# Heating Questions



## MissMooRaw (Sep 16, 2011)

So I just got my girly and realized the custom cage we built her is just too massive for her right now so we have her in a 30 gallon storage tub at the moment.

I'm having an issue keeping her cage warm, I was using the 125 watt solar glo bulb and It had popped so I exchanged it for the 160 watt... When I read the paper the bulb comes with I noticed I should actually have the 125 watt for my medium-large cage anyway. But it wasn't warming up the whole cage. 

Where her hide box is it was really cool, but the area under the light was warm... I have a thermometer but haven't put it in to check the temps yet since we are in the middle of moving currently. I'm hoping when we set up her new cage we got, which is a 40 gallon cage, that maybe things will even out like they should but I'm a little unsure since the smaller cage wasnt as warm as it should be.

Also, I read that some people only use the mvb lights and maybe one regular house light for the other side of the cage. But how do you keep the temps up at night? Is it a good idea to invest in the ceramic heat emitters? The temps have dropped to the 50-60's as well, and the temps in the house are about the same as outside since the heaters working on catching up with the unusual weather changes, so that may be playing a role in her cage too.

I'm just getting worried that its too cool, I pulled her out of her hide box so we could mover her without her getting hurt and the moss was still damp but it was very cold, not humid at all. :C

Any help would be greatly appreciated! I've read and read and read over heating threads and humid hide threads but I get confused with all the various opinions on what someone does and then someone else disagreeing. I'm so confused :huh:


----------



## Steven. (Sep 16, 2011)

The problem with the tub is that its too open. It cant hold heat. Put her in the 40 gallon. Basking spot should be around 105-115 degrees. Cool side should be between 75-85 degrees at all times. Real important than they can warm up and cool off when they need. Theres a lot of products out there that you can use to keep the cool side up. Put a tank heater under her hide or run a 25w-45w house bulb on the cool side to keep temps up. As for basking, You have enough wattage on the solar glo to keep basking temps high. Just play with the disatnce. Lower or raise the bulb if possible or add more or less substrate to raise or lower whatever your using for a basking spot. Hope this was helpful.. By the way, what kinda tegu did you get?.. who did you get her from?...


----------



## MissMooRaw (Sep 17, 2011)

Steven. said:


> The problem with the tub is that its too open. It cant hold heat. Put her in the 40 gallon. Basking spot should be around 105-115 degrees. Cool side should be between 75-85 degrees at all times. Real important than they can warm up and cool off when they need. Theres a lot of products out there that you can use to keep the cool side up. Put a tank heater under her hide or run a 25w-45w house bulb on the cool side to keep temps up. As for basking, You have enough wattage on the solar glo to keep basking temps high. Just play with the disatnce. Lower or raise the bulb if possible or add more or less substrate to raise or lower whatever your using for a basking spot. Hope this was helpful.. By the way, what kinda tegu did you get?.. who did you get her from?...

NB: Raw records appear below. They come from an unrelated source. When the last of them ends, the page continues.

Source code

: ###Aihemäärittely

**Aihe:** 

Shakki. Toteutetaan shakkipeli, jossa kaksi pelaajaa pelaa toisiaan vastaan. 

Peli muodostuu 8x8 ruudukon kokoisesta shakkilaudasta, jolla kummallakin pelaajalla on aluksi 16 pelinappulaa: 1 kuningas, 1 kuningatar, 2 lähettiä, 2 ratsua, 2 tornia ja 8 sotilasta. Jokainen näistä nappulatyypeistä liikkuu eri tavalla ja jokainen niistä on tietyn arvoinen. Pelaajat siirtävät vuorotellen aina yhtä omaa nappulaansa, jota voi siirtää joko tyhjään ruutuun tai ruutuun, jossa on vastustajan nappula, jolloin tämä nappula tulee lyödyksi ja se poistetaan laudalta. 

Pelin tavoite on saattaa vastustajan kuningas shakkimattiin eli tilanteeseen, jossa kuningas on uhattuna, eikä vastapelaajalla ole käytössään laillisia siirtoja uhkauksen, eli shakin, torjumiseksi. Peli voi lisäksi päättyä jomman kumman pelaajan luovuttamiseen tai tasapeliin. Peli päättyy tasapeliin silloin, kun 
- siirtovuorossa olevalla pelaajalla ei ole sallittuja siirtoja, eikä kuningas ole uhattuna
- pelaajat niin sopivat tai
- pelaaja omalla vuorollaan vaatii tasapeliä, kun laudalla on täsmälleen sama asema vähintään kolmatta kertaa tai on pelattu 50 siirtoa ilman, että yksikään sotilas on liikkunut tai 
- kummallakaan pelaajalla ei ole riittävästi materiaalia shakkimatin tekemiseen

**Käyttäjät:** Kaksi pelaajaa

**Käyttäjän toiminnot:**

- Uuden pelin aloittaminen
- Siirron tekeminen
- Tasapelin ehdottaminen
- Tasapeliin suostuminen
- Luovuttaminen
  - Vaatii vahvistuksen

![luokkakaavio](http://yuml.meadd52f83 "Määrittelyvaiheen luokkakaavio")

Oh I need to make a thread for her, I got and AA from Bobby. 

I have her heat light over the hide right now, I need to get some plastic wrap so I can cover the wire top on her new cage and hold in humidity.

She's shedding so I'm trying not to bother her too much, I guess they don't eat when they are shedding either? She hasn't eaten the food I've offered for the past two days I'm guessing she's still settling in, or maybe she's just being picky. She ate a pinky when I got her and the next day she ate some ground turkey mix, she didn't eat the beef liver turkey or the salmon I offered yesterday and the day before :c

I'm going to put the thermometer in the cage today and measure the temps to see if they are where they need to be since we are moved in now. I'm hoping I can get this leveled out so she can be happy, I thought I had some of this stuff figured out, I'm getting there I guess :b


----------



## james.w (Sep 17, 2011)

I don't see how a 30 gallon tub would not be warm from a 160W bulb. I have a 160W on a 8' cage and temps are fine. You need to use a temp gun or thermostat with probe to get accurate temps. What enclosure are you using now, what are the temps, and what are you using to measure them? Do not use UTH for tegus, they burrow to escape the heat and if you have an UTH they will get warmer as they go down. It is not natural for them.


----------



## MissMooRaw (Sep 17, 2011)

james.w said:


> I don't see how a 30 gallon tub would not be warm from a 160W bulb. I have a 160W on a 8' cage and temps are fine. You need to use a temp gun or thermostat with probe to get accurate temps. What enclosure are you using now, what are the temps, and what are you using to measure them? Do not use UTH for tegus, they burrow to escape the heat and if you have an UTH they will get warmer as they go down. It is not natural for them.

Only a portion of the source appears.